I am often far too cynical on myself an forget to look at my accomplishments. Even when I recognise them, I nearly always attach a “but…” on the end.
So, you need to have a system in place for when your support network may isn’t available. For me, I look at my Medium stats at the end of each month and evaluate the progress I’ve made. While I am not where I would like to be, things improve month after month.
Seeing how I’ve done is a big confidence booster, which then renews my energy going into the next month.
How often you assess your accomplishments should depend on how low your confidence is. While I have blips, my overall base levels are growing. A few months ago, I struggled to call myself a writer. While I still do hesitate sometimes, I own it more.
If you struggle with confidence on a day-to-day basis, you should assess your achievements every day.

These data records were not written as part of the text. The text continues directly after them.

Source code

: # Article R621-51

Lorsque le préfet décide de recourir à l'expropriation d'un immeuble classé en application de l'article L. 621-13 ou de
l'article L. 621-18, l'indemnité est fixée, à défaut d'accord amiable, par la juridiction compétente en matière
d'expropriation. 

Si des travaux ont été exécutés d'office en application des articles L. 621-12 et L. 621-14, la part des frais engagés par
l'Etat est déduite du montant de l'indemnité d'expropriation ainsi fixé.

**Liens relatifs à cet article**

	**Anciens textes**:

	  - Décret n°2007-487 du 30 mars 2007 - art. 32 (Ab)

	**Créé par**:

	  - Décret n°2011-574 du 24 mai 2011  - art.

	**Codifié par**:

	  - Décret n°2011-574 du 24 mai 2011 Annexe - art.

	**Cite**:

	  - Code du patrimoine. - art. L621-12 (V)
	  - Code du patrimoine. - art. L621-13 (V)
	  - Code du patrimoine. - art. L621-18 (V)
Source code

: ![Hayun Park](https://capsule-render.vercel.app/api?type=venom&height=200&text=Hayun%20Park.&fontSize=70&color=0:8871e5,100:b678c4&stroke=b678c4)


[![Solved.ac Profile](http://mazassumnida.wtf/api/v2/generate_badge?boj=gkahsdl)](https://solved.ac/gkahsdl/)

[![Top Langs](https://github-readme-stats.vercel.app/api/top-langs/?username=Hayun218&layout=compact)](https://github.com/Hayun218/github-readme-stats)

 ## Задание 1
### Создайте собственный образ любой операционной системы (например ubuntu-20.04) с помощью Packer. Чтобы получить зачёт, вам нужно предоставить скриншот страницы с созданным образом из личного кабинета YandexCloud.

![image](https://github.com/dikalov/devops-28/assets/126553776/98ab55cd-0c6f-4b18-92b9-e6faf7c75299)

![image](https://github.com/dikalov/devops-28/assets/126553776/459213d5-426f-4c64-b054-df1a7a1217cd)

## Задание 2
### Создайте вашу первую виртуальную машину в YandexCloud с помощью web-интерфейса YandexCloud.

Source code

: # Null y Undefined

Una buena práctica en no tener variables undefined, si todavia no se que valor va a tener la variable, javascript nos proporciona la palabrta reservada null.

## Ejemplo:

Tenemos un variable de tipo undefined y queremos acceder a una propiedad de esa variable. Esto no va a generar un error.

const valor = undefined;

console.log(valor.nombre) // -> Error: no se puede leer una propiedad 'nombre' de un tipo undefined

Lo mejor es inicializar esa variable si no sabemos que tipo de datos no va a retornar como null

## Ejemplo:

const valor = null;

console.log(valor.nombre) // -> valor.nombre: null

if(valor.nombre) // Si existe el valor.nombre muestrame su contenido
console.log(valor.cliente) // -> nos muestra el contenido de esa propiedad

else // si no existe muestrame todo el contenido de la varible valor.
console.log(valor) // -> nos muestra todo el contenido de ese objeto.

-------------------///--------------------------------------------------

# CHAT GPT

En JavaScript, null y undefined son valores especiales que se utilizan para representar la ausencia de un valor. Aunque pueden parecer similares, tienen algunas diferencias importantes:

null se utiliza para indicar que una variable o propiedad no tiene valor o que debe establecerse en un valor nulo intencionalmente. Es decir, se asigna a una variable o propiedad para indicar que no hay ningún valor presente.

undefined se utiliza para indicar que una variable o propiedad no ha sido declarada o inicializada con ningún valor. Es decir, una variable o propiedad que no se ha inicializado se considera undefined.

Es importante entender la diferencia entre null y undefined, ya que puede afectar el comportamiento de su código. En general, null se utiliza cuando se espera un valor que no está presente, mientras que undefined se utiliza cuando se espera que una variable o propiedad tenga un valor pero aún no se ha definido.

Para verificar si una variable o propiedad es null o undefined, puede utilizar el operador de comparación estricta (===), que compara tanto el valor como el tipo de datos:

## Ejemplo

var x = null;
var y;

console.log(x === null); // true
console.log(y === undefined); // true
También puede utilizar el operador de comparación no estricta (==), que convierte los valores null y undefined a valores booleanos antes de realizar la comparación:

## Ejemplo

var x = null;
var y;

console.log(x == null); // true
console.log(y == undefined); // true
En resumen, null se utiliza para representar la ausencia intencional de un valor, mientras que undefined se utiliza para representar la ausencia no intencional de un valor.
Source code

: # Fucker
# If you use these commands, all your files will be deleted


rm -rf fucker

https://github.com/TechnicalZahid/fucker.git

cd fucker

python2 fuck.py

Actionable tip: Dr. Brene Brown suggests writing down one thing you have accomplished today, big or small. If you’ve exercised, write it down. If you’ve down the laundry, write it down. Seeing your achievements on paper helps you to realise them.
Put All of Your Eggs in One Basket
Anyone who has watched Love Island UK will cringe at that subheading but bear with me. Sometimes, we have low confidence because we have too many things on our plate.
You can’t possibly put 100% effort into five things at a time. Consequently, your performance may drop, and you lose confidence, making things worse.
Instead of splitting your efforts, focus on getting one thing done to the best of your ability. For a baseball player, it’s hitting the ball. For a striker, it’s scoring. For me, it’s writing. Determine your primary focus and work on that alone.
You may feel like you’ve done more when multitasking, but it is a fake feeling. Multitasking is known to be detrimental to your focus. Your IQ can be lowered by about 17% just by sitting next to someone who is doing it. That’s hardly good for your confidence.
Actionable tip: Write down one clear goal at the start of every week, but make it specific. For instance, “I want to be making $1000 a month on Medium by November.” With clarity comes focus. With focus comes confidence. With confidence comes achievement.
Confidence Is All You Need
The more work you put in, the better you’ll get at something. Once that happens, the more self-esteem you’ll develop. Then you’re unstoppable.
Sure, talent helps, but it flourishes with confidence.
Whether it’s the confidence to score a 90th minute winner or to wear a new outfit in public for the first time, it’s deep-rooted in everything you do. Don’t neglect it. Work on it.